Sequencers are useful for bringing regular structure to your music, particularly if you enjoy noodling around with rackmount synthesizers. [little-scale] is here to share an ADC Binary Gate sequencer for your setup.

In a quest for ever greater minimalism, the build relies on a barebones ATMega328p without an external oscillator. Instead, the chip’s internal RC oscillator is used instead. It’s possible to still use this with the Arduino IDE, as [little-scale] shares here.

The music production begins with a clock input signal, which is patched in from elsewhere in the rack synth. The sequencing is controlled with potentiometers. There are four potentiometers, and four corresponding output channels.  The pots are all read with the onboard analog to digital converters, and the position transformed into an 8-bit value, from 0 to 255. Our best understanding is that the 8-bit number is then used as the sequence to follow. For example, if the potentiometer is set to 255, which is 11111111 in binary, the sequencer will trigger on every beat. If instead the potentiometer was turned to around 2/3rds of the maximum, and the ADC reads a value of 170, in binary this is 10101010 which would trigger on every second beat.

It’s an interesting way to sequence several channels with the bare minimum of input devices.
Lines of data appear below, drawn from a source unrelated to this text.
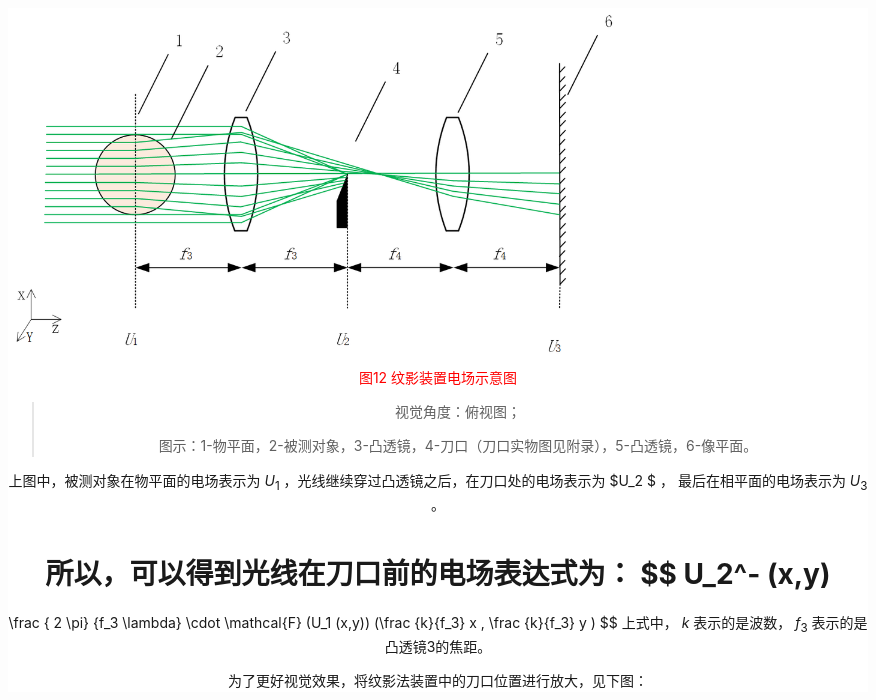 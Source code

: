 <img src="ModelDetails.assets/纹影装置电场示意图.png" alt="纹影装置电场示意图" style="zoom:60%;" />

<center><font color="red">图12 纹影装置电场示意图</font><cebnter>

> 视觉角度：俯视图；
>
> 图示：1-物平面，2-被测对象，3-凸透镜，4-刀口（刀口实物图见附录），5-凸透镜，6-像平面。

上图中，被测对象在物平面的电场表示为 $U_1$ ，光线继续穿过凸透镜之后，在刀口处的电场表示为 $U_2 $ ， 最后在相平面的电场表示为 $U_3$ 。

所以，可以得到光线在**刀口前的电场**表达式为：
$$
U_2^- (x,y) 
=
\frac { 2 \pi}
{f_3 \lambda}
\cdot
\mathcal{F} (U_1 (x,y))
(\frac {k}{f_3} x , \frac {k}{f_3} y )
$$
上式中， $k$ 表示的是波数， $f_3$ 表示的是凸透镜3的焦距。

为了更好视觉效果，将纹影法装置中的刀口位置进行放大，见下图：
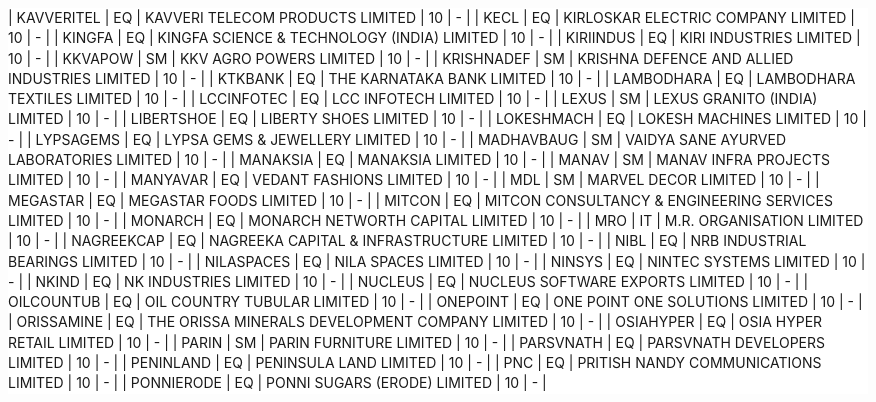 | KAVVERITEL | EQ | KAVVERI TELECOM PRODUCTS LIMITED | 10 | - |
| KECL | EQ | KIRLOSKAR ELECTRIC COMPANY LIMITED | 10 | - |
| KINGFA | EQ | KINGFA SCIENCE & TECHNOLOGY (INDIA) LIMITED | 10 | - |
| KIRIINDUS | EQ | KIRI INDUSTRIES LIMITED | 10 | - |
| KKVAPOW | SM | KKV AGRO POWERS LIMITED | 10 | - |
| KRISHNADEF | SM | KRISHNA DEFENCE AND ALLIED INDUSTRIES LIMITED | 10 | - |
| KTKBANK | EQ | THE KARNATAKA BANK LIMITED | 10 | - |
| LAMBODHARA | EQ | LAMBODHARA TEXTILES LIMITED | 10 | - |
| LCCINFOTEC | EQ | LCC INFOTECH LIMITED | 10 | - |
| LEXUS | SM | LEXUS GRANITO (INDIA) LIMITED | 10 | - |
| LIBERTSHOE | EQ | LIBERTY SHOES LIMITED | 10 | - |
| LOKESHMACH | EQ | LOKESH MACHINES LIMITED | 10 | - |
| LYPSAGEMS | EQ | LYPSA GEMS & JEWELLERY LIMITED | 10 | - |
| MADHAVBAUG | SM | VAIDYA SANE AYURVED LABORATORIES LIMITED | 10 | - |
| MANAKSIA | EQ | MANAKSIA LIMITED | 10 | - |
| MANAV | SM | MANAV INFRA PROJECTS LIMITED | 10 | - |
| MANYAVAR | EQ | VEDANT FASHIONS LIMITED | 10 | - |
| MDL | SM | MARVEL DECOR LIMITED | 10 | - |
| MEGASTAR | EQ | MEGASTAR FOODS LIMITED | 10 | - |
| MITCON | EQ | MITCON CONSULTANCY & ENGINEERING SERVICES LIMITED | 10 | - |
| MONARCH | EQ | MONARCH NETWORTH CAPITAL LIMITED | 10 | - |
| MRO | IT | M.R. ORGANISATION LIMITED | 10 | - |
| NAGREEKCAP | EQ | NAGREEKA CAPITAL & INFRASTRUCTURE LIMITED | 10 | - |
| NIBL | EQ | NRB INDUSTRIAL BEARINGS LIMITED | 10 | - |
| NILASPACES | EQ | NILA SPACES LIMITED | 10 | - |
| NINSYS | EQ | NINTEC SYSTEMS LIMITED | 10 | - |
| NKIND | EQ | NK INDUSTRIES LIMITED | 10 | - |
| NUCLEUS | EQ | NUCLEUS SOFTWARE EXPORTS LIMITED | 10 | - |
| OILCOUNTUB | EQ | OIL COUNTRY TUBULAR LIMITED | 10 | - |
| ONEPOINT | EQ | ONE POINT ONE SOLUTIONS LIMITED | 10 | - |
| ORISSAMINE | EQ | THE ORISSA MINERALS DEVELOPMENT COMPANY LIMITED | 10 | - |
| OSIAHYPER | EQ | OSIA HYPER RETAIL LIMITED | 10 | - |
| PARIN | SM | PARIN FURNITURE LIMITED | 10 | - |
| PARSVNATH | EQ | PARSVNATH DEVELOPERS LIMITED | 10 | - |
| PENINLAND | EQ | PENINSULA LAND LIMITED | 10 | - |
| PNC | EQ | PRITISH NANDY COMMUNICATIONS LIMITED | 10 | - |
| PONNIERODE | EQ | PONNI SUGARS (ERODE) LIMITED | 10 | - | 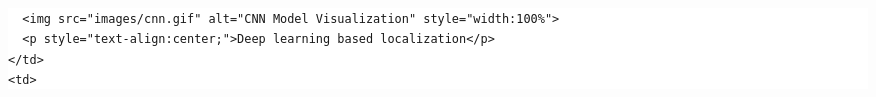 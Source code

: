      <img src="images/cnn.gif" alt="CNN Model Visualization" style="width:100%">
      <p style="text-align:center;">Deep learning based localization</p>
    </td>
    <td> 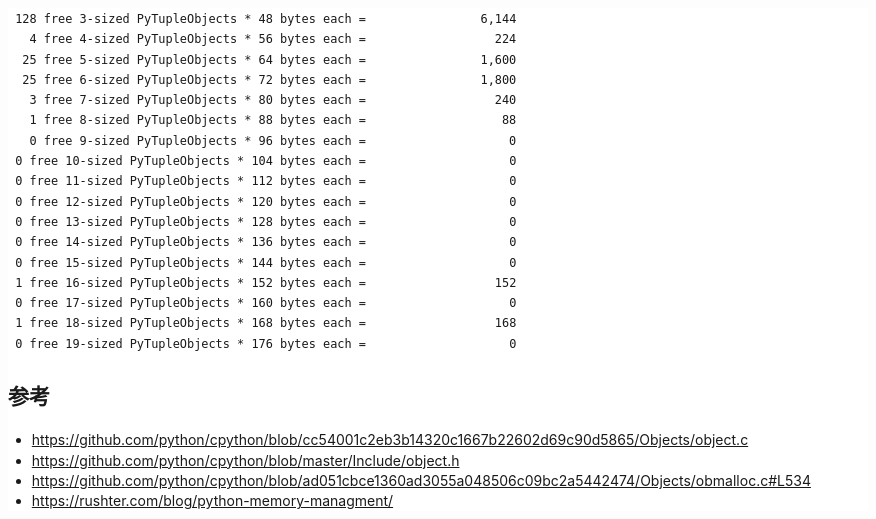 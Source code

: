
 ```
 128 free 3-sized PyTupleObjects * 48 bytes each =                6,144
   4 free 4-sized PyTupleObjects * 56 bytes each =                  224
  25 free 5-sized PyTupleObjects * 64 bytes each =                1,600
  25 free 6-sized PyTupleObjects * 72 bytes each =                1,800
   3 free 7-sized PyTupleObjects * 80 bytes each =                  240
   1 free 8-sized PyTupleObjects * 88 bytes each =                   88
   0 free 9-sized PyTupleObjects * 96 bytes each =                    0
 0 free 10-sized PyTupleObjects * 104 bytes each =                    0
 0 free 11-sized PyTupleObjects * 112 bytes each =                    0
 0 free 12-sized PyTupleObjects * 120 bytes each =                    0
 0 free 13-sized PyTupleObjects * 128 bytes each =                    0
 0 free 14-sized PyTupleObjects * 136 bytes each =                    0
 0 free 15-sized PyTupleObjects * 144 bytes each =                    0
 1 free 16-sized PyTupleObjects * 152 bytes each =                  152
 0 free 17-sized PyTupleObjects * 160 bytes each =                    0
 1 free 18-sized PyTupleObjects * 168 bytes each =                  168
 0 free 19-sized PyTupleObjects * 176 bytes each =                    0
```


## 参考

- https://github.com/python/cpython/blob/cc54001c2eb3b14320c1667b22602d69c90d5865/Objects/object.c
- https://github.com/python/cpython/blob/master/Include/object.h
- https://github.com/python/cpython/blob/ad051cbce1360ad3055a048506c09bc2a5442474/Objects/obmalloc.c#L534
- https://rushter.com/blog/python-memory-managment/ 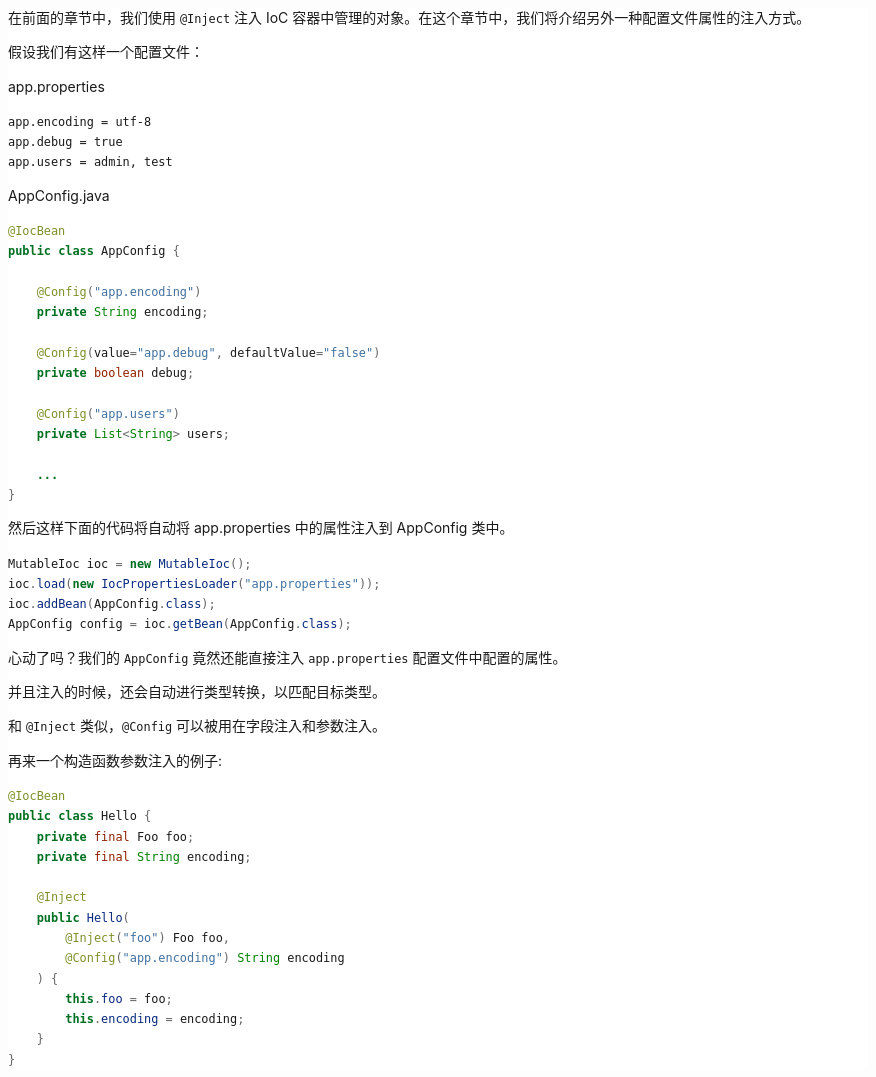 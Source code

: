在前面的章节中，我们使用 `@Inject` 注入 IoC 容器中管理的对象。在这个章节中，我们将介绍另外一种配置文件属性的注入方式。

假设我们有这样一个配置文件：

app.properties

```
app.encoding = utf-8
app.debug = true
app.users = admin, test
```

AppConfig.java

```java
@IocBean
public class AppConfig {

    @Config("app.encoding")
    private String encoding;

    @Config(value="app.debug", defaultValue="false")
    private boolean debug;

    @Config("app.users")
    private List<String> users;

    ...
}
```

然后这样下面的代码将自动将 app.properties 中的属性注入到 AppConfig 类中。

```java
MutableIoc ioc = new MutableIoc();
ioc.load(new IocPropertiesLoader("app.properties"));
ioc.addBean(AppConfig.class);
AppConfig config = ioc.getBean(AppConfig.class);
```

心动了吗？我们的 `AppConfig` 竟然还能直接注入 `app.properties` 配置文件中配置的属性。

并且注入的时候，还会自动进行类型转换，以匹配目标类型。

和 `@Inject` 类似，`@Config` 可以被用在字段注入和参数注入。

再来一个构造函数参数注入的例子:

```java
@IocBean
public class Hello {
    private final Foo foo;
    private final String encoding;

    @Inject
    public Hello(
        @Inject("foo") Foo foo,
        @Config("app.encoding") String encoding
    ) {
        this.foo = foo;
        this.encoding = encoding;
    }
}
```
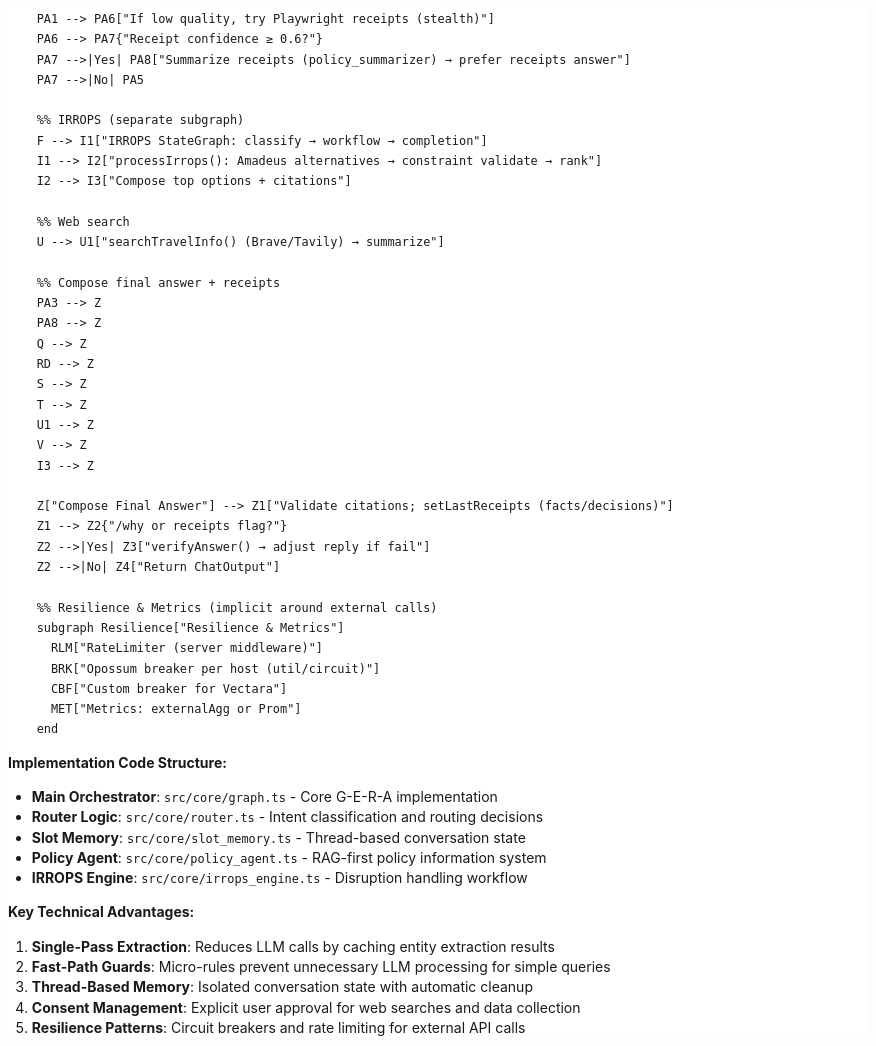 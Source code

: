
 ```mermaid
    PA1 --> PA6["If low quality, try Playwright receipts (stealth)"]
    PA6 --> PA7{"Receipt confidence ≥ 0.6?"}
    PA7 -->|Yes| PA8["Summarize receipts (policy_summarizer) → prefer receipts answer"]
    PA7 -->|No| PA5

    %% IRROPS (separate subgraph)
    F --> I1["IRROPS StateGraph: classify → workflow → completion"]
    I1 --> I2["processIrrops(): Amadeus alternatives → constraint validate → rank"]
    I2 --> I3["Compose top options + citations"]

    %% Web search
    U --> U1["searchTravelInfo() (Brave/Tavily) → summarize"]

    %% Compose final answer + receipts
    PA3 --> Z
    PA8 --> Z
    Q --> Z
    RD --> Z
    S --> Z
    T --> Z
    U1 --> Z
    V --> Z
    I3 --> Z

    Z["Compose Final Answer"] --> Z1["Validate citations; setLastReceipts (facts/decisions)"]
    Z1 --> Z2{"/why or receipts flag?"}
    Z2 -->|Yes| Z3["verifyAnswer() → adjust reply if fail"]
    Z2 -->|No| Z4["Return ChatOutput"]

    %% Resilience & Metrics (implicit around external calls)
    subgraph Resilience["Resilience & Metrics"]
      RLM["RateLimiter (server middleware)"]
      BRK["Opossum breaker per host (util/circuit)"]
      CBF["Custom breaker for Vectara"]
      MET["Metrics: externalAgg or Prom"]
    end
```

**Implementation Code Structure:**
- **Main Orchestrator**: `src/core/graph.ts` - Core G-E-R-A implementation
- **Router Logic**: `src/core/router.ts` - Intent classification and routing decisions
- **Slot Memory**: `src/core/slot_memory.ts` - Thread-based conversation state
- **Policy Agent**: `src/core/policy_agent.ts` - RAG-first policy information system
- **IRROPS Engine**: `src/core/irrops_engine.ts` - Disruption handling workflow

**Key Technical Advantages:**
1. **Single-Pass Extraction**: Reduces LLM calls by caching entity extraction results
2. **Fast-Path Guards**: Micro-rules prevent unnecessary LLM processing for simple queries
3. **Thread-Based Memory**: Isolated conversation state with automatic cleanup
4. **Consent Management**: Explicit user approval for web searches and data collection
5. **Resilience Patterns**: Circuit breakers and rate limiting for external API calls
While it may not be the most intuitive system, it really suits the knob-and-dial noodling so relished by rackmount fanatics. Be sure to check out the video below for [little-scale]’s rackmount sounds and impressively pretty videography.  Never before did breadboards look so good.

New to rack mount synths? Check this one out.

 

 

 

9 thoughts on “Basic Sequencer For Your Synth Rack

  1. So if the pot is set to 240 (11110000), would it trigger on four beats in a row, then be silent for four beats? That seems like a really fiddly control scheme, since you’d need to hit an exact point on a noisy analog dial. What’s more, there isn’t a “close enough”. Even one bit off (11110001) would be completely wrong.

    1. Its not that noisy. There’s about 270 degrees of movement in the potentiometer, so each point is just over one degree – a bit fiddly, but not touch-of-hair fiddly.

  2. What ever happened to a decade counter that switched through some variable resistors for a 555. Add another 555 for step speed and a couple more pots to adjust dwell and volume and you’re good to go. Sounds pretty good considering the parts count.

  3. not knowing the ATMega’s instruction set/capabilities, one option would be to have four registers and the value of the pots are added to each of the registers and the carry triggers a beat for that channel. More intuitive but less interesting beats.